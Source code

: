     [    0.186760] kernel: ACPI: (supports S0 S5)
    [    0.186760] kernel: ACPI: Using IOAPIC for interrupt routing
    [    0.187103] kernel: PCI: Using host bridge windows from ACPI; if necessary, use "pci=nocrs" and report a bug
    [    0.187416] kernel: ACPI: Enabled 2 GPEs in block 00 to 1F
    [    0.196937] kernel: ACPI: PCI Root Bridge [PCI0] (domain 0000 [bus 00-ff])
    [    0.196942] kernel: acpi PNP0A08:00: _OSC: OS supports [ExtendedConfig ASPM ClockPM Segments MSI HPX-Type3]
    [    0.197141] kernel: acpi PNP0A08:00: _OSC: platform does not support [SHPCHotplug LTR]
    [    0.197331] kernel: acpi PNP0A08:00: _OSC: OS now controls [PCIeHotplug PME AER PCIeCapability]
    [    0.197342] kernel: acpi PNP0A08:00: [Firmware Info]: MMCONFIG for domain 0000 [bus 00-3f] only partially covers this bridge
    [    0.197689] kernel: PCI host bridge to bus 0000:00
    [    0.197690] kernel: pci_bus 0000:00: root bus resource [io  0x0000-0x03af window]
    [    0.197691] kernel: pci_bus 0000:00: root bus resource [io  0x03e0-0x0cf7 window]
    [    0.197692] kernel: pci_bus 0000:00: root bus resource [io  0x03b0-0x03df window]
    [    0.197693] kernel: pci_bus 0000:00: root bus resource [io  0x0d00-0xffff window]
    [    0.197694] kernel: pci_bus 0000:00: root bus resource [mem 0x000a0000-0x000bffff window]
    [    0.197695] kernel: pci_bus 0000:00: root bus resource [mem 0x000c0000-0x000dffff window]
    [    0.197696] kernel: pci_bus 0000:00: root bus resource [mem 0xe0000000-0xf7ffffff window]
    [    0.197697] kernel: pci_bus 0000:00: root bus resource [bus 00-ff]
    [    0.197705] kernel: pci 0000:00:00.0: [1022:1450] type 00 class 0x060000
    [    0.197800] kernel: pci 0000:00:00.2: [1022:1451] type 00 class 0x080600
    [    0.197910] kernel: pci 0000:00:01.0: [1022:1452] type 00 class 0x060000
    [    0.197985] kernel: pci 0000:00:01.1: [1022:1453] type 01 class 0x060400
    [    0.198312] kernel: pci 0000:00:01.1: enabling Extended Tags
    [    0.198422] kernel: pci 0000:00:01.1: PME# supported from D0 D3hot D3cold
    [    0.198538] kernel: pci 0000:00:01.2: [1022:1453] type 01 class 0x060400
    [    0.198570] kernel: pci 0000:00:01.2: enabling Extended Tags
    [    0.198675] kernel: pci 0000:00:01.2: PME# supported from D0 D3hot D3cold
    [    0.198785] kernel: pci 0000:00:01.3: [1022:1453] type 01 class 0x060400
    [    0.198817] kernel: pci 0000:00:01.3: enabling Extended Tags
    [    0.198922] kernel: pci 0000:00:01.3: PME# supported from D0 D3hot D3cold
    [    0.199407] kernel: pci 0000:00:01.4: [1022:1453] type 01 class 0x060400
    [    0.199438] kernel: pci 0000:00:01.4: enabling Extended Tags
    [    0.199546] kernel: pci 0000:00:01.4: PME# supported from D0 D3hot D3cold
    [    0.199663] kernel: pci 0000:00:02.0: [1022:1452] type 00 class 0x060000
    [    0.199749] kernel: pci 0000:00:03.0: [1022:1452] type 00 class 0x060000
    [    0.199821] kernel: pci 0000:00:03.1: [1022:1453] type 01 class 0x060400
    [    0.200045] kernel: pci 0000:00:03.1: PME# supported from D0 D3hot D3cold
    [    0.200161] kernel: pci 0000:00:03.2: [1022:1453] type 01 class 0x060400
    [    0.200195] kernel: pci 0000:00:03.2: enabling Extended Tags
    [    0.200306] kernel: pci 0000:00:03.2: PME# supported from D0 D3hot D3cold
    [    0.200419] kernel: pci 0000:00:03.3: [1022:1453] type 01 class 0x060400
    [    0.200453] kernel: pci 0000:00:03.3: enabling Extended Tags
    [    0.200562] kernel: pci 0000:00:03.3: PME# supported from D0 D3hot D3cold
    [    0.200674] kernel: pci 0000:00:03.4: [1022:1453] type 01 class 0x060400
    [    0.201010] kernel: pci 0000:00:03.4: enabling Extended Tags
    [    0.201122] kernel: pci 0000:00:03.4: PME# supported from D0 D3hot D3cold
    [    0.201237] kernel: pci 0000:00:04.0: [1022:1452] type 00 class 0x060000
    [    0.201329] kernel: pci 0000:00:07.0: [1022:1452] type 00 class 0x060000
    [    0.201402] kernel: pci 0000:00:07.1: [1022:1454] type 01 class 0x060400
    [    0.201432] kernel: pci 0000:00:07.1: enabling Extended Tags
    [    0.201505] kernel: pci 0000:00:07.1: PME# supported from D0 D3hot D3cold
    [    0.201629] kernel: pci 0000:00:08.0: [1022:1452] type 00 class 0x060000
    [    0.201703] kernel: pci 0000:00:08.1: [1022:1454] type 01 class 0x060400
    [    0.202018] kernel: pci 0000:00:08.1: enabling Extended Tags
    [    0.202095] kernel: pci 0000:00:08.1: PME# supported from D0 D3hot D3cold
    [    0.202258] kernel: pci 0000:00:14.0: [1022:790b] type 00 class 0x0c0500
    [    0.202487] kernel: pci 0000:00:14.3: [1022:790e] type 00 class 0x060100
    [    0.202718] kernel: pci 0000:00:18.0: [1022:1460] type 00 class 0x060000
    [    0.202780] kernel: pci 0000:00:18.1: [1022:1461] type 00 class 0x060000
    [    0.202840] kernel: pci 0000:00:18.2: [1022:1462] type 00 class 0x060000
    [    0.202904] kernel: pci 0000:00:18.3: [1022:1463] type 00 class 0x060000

::::

▶ [Exercise prompt]:
The lines above from the one with "0000:00:03.3: [1022:1453] type 01 class 0x060400" through the one with "0000:00:04.0: [1022:1452] type 00 class 0x060000" are to be duplicated exactly, ends included, with nothing added.

▶ [Written answer]:
    [    0.200419] kernel: pci 0000:00:03.3: [1022:1453] type 01 class 0x060400
    [    0.200453] kernel: pci 0000:00:03.3: enabling Extended Tags
    [    0.200562] kernel: pci 0000:00:03.3: PME# supported from D0 D3hot D3cold
    [    0.200674] kernel: pci 0000:00:03.4: [1022:1453] type 01 class 0x060400
    [    0.201010] kernel: pci 0000:00:03.4: enabling Extended Tags
    [    0.201122] kernel: pci 0000:00:03.4: PME# supported from D0 D3hot D3cold
    [    0.201237] kernel: pci 0000:00:04.0: [1022:1452] type 00 class 0x060000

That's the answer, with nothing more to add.